__Activity__
Report the number of lines in the material below that contain "vseh", without any other words.

__Entries shown__
---

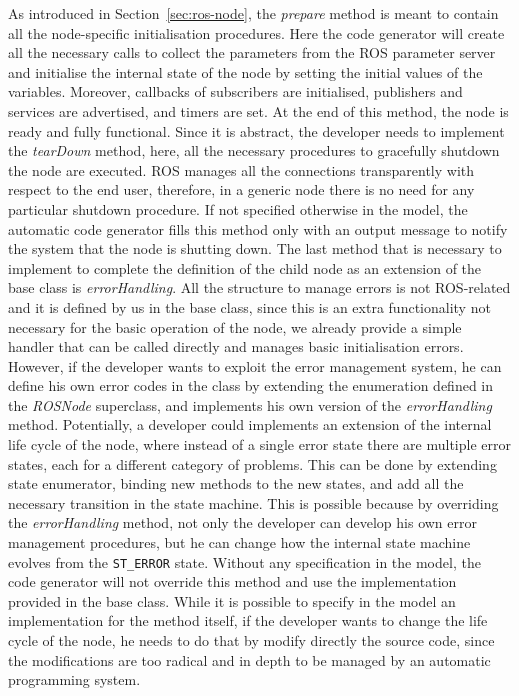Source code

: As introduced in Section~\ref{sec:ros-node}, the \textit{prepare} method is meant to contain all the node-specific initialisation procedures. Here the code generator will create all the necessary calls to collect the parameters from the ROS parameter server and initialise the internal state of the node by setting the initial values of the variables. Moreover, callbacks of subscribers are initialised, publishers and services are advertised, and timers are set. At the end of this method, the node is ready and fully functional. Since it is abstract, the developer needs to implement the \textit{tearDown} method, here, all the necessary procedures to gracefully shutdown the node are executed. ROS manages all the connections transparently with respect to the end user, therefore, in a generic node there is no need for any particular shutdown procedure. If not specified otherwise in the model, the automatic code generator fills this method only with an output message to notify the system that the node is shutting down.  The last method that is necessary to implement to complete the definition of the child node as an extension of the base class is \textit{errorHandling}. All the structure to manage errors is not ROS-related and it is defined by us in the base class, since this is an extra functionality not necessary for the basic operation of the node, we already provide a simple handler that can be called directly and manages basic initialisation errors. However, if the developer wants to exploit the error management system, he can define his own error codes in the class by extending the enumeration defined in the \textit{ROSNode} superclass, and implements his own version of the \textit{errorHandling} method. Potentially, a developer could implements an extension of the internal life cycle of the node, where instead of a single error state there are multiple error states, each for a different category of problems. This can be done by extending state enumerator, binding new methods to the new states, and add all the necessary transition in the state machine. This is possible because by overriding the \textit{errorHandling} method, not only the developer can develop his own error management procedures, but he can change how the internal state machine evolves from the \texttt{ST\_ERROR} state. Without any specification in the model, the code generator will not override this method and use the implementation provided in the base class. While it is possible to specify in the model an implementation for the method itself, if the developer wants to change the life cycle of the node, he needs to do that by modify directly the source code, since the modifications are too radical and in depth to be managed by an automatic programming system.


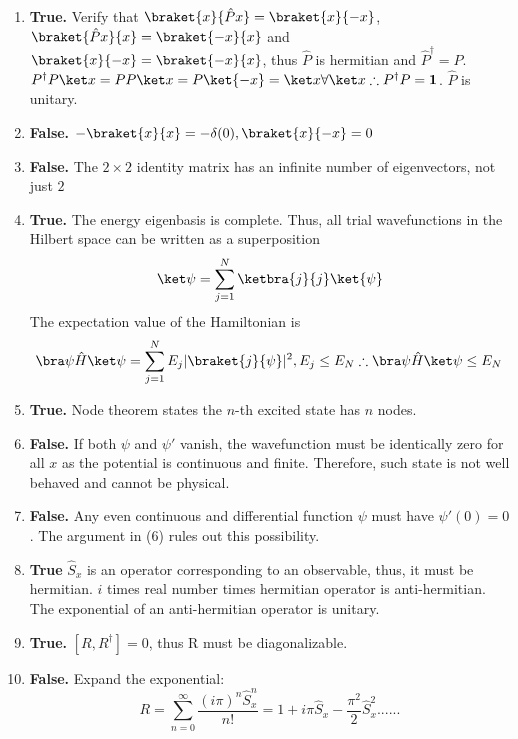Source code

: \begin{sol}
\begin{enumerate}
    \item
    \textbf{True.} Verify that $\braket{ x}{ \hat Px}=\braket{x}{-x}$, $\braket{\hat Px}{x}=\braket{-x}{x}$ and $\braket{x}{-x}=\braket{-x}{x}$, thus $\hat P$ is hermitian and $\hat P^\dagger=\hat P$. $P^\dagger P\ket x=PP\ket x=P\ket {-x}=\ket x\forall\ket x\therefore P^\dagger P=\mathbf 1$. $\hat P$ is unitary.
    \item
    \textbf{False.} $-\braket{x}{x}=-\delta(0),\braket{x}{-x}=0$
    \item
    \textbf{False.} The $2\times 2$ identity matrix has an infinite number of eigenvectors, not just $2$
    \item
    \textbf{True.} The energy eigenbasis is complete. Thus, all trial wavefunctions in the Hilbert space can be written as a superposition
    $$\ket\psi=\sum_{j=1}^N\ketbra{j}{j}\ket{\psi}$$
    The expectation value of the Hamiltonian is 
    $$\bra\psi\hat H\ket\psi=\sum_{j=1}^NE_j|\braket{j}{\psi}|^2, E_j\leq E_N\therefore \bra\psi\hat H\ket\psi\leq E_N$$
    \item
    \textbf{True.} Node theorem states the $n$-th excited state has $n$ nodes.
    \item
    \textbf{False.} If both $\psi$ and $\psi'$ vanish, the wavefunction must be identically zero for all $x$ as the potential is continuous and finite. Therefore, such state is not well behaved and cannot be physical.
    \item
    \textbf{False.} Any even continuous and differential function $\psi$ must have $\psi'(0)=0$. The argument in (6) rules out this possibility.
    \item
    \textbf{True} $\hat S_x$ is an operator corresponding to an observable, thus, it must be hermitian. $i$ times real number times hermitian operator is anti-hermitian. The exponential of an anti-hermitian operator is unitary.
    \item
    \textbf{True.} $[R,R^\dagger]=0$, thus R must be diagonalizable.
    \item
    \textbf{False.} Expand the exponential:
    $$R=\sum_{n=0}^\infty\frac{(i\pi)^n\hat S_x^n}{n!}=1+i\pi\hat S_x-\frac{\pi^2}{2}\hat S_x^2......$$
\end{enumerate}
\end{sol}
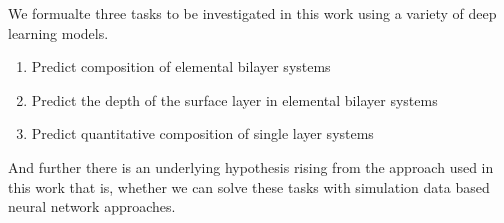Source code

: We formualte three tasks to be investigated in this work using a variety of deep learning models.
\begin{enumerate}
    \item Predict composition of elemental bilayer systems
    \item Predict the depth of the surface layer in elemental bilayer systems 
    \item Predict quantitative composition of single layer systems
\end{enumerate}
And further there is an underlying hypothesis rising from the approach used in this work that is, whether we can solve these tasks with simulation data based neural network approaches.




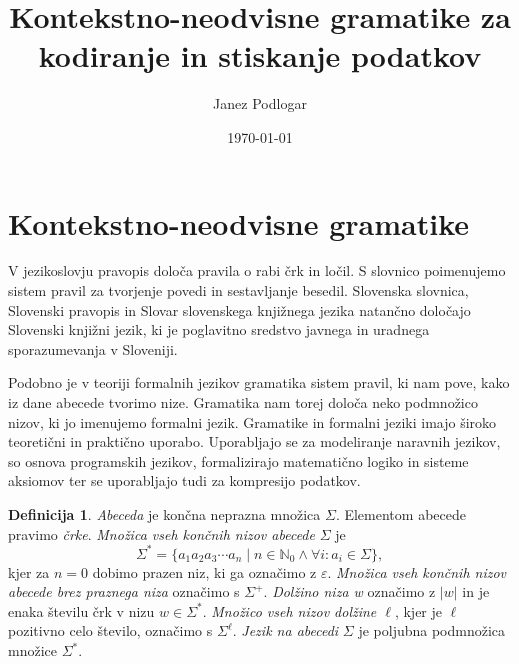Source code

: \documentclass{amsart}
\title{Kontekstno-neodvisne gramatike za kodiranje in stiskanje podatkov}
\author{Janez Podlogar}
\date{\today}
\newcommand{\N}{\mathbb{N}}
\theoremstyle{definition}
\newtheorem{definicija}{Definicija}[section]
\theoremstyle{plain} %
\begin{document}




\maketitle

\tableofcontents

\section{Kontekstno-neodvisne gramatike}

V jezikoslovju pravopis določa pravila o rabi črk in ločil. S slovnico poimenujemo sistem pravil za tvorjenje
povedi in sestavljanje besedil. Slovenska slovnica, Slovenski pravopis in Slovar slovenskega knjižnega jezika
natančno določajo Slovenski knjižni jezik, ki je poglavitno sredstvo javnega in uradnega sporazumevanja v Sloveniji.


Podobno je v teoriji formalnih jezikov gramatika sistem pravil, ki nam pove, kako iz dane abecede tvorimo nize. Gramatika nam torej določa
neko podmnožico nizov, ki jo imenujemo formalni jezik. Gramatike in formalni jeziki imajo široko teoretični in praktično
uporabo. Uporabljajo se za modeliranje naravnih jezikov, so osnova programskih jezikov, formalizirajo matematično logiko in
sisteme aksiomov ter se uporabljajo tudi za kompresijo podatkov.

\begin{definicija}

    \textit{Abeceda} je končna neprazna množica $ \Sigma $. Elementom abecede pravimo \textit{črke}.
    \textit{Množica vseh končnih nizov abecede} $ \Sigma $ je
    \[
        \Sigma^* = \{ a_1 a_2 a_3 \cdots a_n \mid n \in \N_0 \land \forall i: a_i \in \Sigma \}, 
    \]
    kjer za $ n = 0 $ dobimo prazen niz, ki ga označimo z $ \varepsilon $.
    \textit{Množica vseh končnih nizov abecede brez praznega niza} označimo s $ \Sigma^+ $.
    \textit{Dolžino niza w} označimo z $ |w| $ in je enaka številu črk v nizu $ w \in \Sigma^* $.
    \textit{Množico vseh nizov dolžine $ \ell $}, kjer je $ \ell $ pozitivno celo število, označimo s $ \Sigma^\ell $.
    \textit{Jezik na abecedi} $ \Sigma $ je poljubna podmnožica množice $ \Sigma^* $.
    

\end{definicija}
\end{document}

---

__Response area__
3